» **TASK DIRECTIONS**
Give back the whole listing exactly as written, leaving out each picture.

» **DATA PROVIDED**
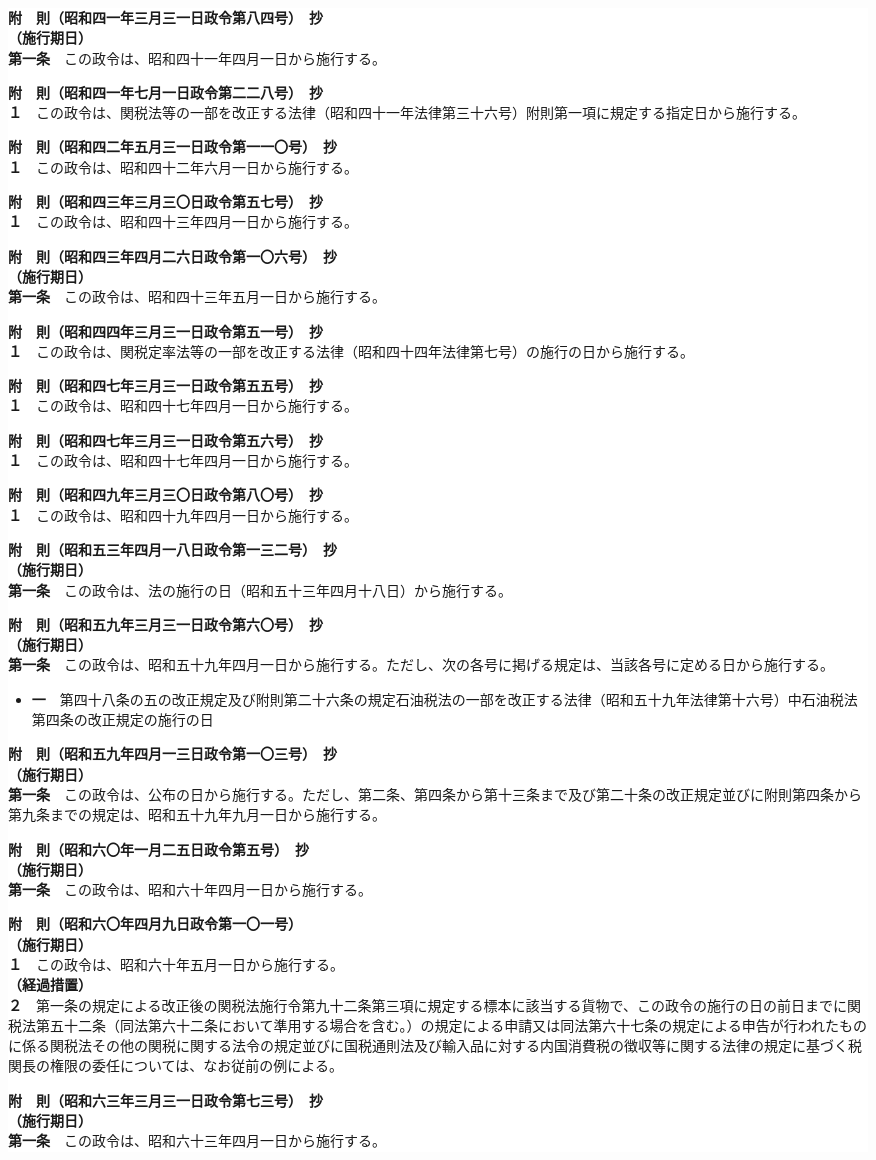 **附　則（昭和四一年三月三一日政令第八四号）　抄**  
**（施行期日）**  
**第一条**　この政令は、昭和四十一年四月一日から施行する。  
  
**附　則（昭和四一年七月一日政令第二二八号）　抄**  
**１**　この政令は、関税法等の一部を改正する法律（昭和四十一年法律第三十六号）附則第一項に規定する指定日から施行する。  
  
**附　則（昭和四二年五月三一日政令第一一〇号）　抄**  
**１**　この政令は、昭和四十二年六月一日から施行する。  
  
**附　則（昭和四三年三月三〇日政令第五七号）　抄**  
**１**　この政令は、昭和四十三年四月一日から施行する。  
  
**附　則（昭和四三年四月二六日政令第一〇六号）　抄**  
**（施行期日）**  
**第一条**　この政令は、昭和四十三年五月一日から施行する。  
  
**附　則（昭和四四年三月三一日政令第五一号）　抄**  
**１**　この政令は、関税定率法等の一部を改正する法律（昭和四十四年法律第七号）の施行の日から施行する。  
  
**附　則（昭和四七年三月三一日政令第五五号）　抄**  
**１**　この政令は、昭和四十七年四月一日から施行する。  
  
**附　則（昭和四七年三月三一日政令第五六号）　抄**  
**１**　この政令は、昭和四十七年四月一日から施行する。  
  
**附　則（昭和四九年三月三〇日政令第八〇号）　抄**  
**１**　この政令は、昭和四十九年四月一日から施行する。  
  
**附　則（昭和五三年四月一八日政令第一三二号）　抄**  
**（施行期日）**  
**第一条**　この政令は、法の施行の日（昭和五十三年四月十八日）から施行する。  
  
**附　則（昭和五九年三月三一日政令第六〇号）　抄**  
**（施行期日）**  
**第一条**　この政令は、昭和五十九年四月一日から施行する。ただし、次の各号に掲げる規定は、当該各号に定める日から施行する。  
* **一**　第四十八条の五の改正規定及び附則第二十六条の規定石油税法の一部を改正する法律（昭和五十九年法律第十六号）中石油税法第四条の改正規定の施行の日  
  
**附　則（昭和五九年四月一三日政令第一〇三号）　抄**  
**（施行期日）**  
**第一条**　この政令は、公布の日から施行する。ただし、第二条、第四条から第十三条まで及び第二十条の改正規定並びに附則第四条から第九条までの規定は、昭和五十九年九月一日から施行する。  
  
**附　則（昭和六〇年一月二五日政令第五号）　抄**  
**（施行期日）**  
**第一条**　この政令は、昭和六十年四月一日から施行する。  
  
**附　則（昭和六〇年四月九日政令第一〇一号）**  
**（施行期日）**  
**１**　この政令は、昭和六十年五月一日から施行する。  
**（経過措置）**  
**２**　第一条の規定による改正後の関税法施行令第九十二条第三項に規定する標本に該当する貨物で、この政令の施行の日の前日までに関税法第五十二条（同法第六十二条において準用する場合を含む。）の規定による申請又は同法第六十七条の規定による申告が行われたものに係る関税法その他の関税に関する法令の規定並びに国税通則法及び輸入品に対する内国消費税の徴収等に関する法律の規定に基づく税関長の権限の委任については、なお従前の例による。  
  
**附　則（昭和六三年三月三一日政令第七三号）　抄**  
**（施行期日）**  
**第一条**　この政令は、昭和六十三年四月一日から施行する。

» **EXERCISE OUTPUT**
 **附　則（昭和四一年三月三一日政令第八四号）　抄**  
**（施行期日）**  
**第一条**　この政令は、昭和四十一年四月一日から施行する。  
  
**附　則（昭和四一年七月一日政令第二二八号）　抄**  
**１**　この政令は、関税法等の一部を改正する法律（昭和四十一年法律第三十六号）附則第一項に規定する指定日から施行する。  
  
**附　則（昭和四二年五月三一日政令第一一〇号）　抄**  
**１**　この政令は、昭和四十二年六月一日から施行する。  
  
**附　則（昭和四三年三月三〇日政令第五七号）　抄**  
**１**　この政令は、昭和四十三年四月一日から施行する。  
  
**附　則（昭和四三年四月二六日政令第一〇六号）　抄**  
**（施行期日）**  
**第一条**　この政令は、昭和四十三年五月一日から施行する。  
  
**附　則（昭和四四年三月三一日政令第五一号）　抄**  
**１**　この政令は、関税定率法等の一部を改正する法律（昭和四十四年法律第七号）の施行の日から施行する。  
  
**附　則（昭和四七年三月三一日政令第五五号）　抄**  
**１**　この政令は、昭和四十七年四月一日から施行する。  
  
**附　則（昭和四七年三月三一日政令第五六号）　抄**  
**１**　この政令は、昭和四十七年四月一日から施行する。  
  
**附　則（昭和四九年三月三〇日政令第八〇号）　抄**  
**１**　この政令は、昭和四十九年四月一日から施行する。  
  
**附　則（昭和五三年四月一八日政令第一三二号）　抄**  
**（施行期日）**  
**第一条**　この政令は、法の施行の日（昭和五十三年四月十八日）から施行する。  
  
**附　則（昭和五九年三月三一日政令第六〇号）　抄**  
**（施行期日）**  
**第一条**　この政令は、昭和五十九年四月一日から施行する。ただし、次の各号に掲げる規定は、当該各号に定める日から施行する。  
* **一**　第四十八条の五の改正規定及び附則第二十六条の規定石油税法の一部を改正する法律（昭和五十九年法律第十六号）中石油税法第四条の改正規定の施行の日  
  
**附　則（昭和五九年四月一三日政令第一〇三号）　抄**  
**（施行期日）**  
**第一条**　この政令は、公布の日から施行する。ただし、第二条、第四条から第十三条まで及び第二十条の改正規定並びに附則第四条から第九条までの規定は、昭和五十九年九月一日から施行する。  
  
**附　則（昭和六〇年一月二五日政令第五号）　抄**  
**（施行期日）**  
**第一条**　この政令は、昭和六十年四月一日から施行する。  
  
**附　則（昭和六〇年四月九日政令第一〇一号）**  
**（施行期日）**  
**１**　この政令は、昭和六十年五月一日から施行する。  
**（経過措置）**  
**２**　第一条の規定による改正後の関税法施行令第九十二条第三項に規定する標本に該当する貨物で、この政令の施行の日の前日までに関税法第五十二条（同法第六十二条において準用する場合を含む。）の規定による申請又は同法第六十七条の規定による申告が行われたものに係る関税法その他の関税に関する法令の規定並びに国税通則法及び輸入品に対する内国消費税の徴収等に関する法律の規定に基づく税関長の権限の委任については、なお従前の例による。  
  
**附　則（昭和六三年三月三一日政令第七三号）　抄**  
**（施行期日）**  
**第一条**　この政令は、昭和六十三年四月一日から施行する。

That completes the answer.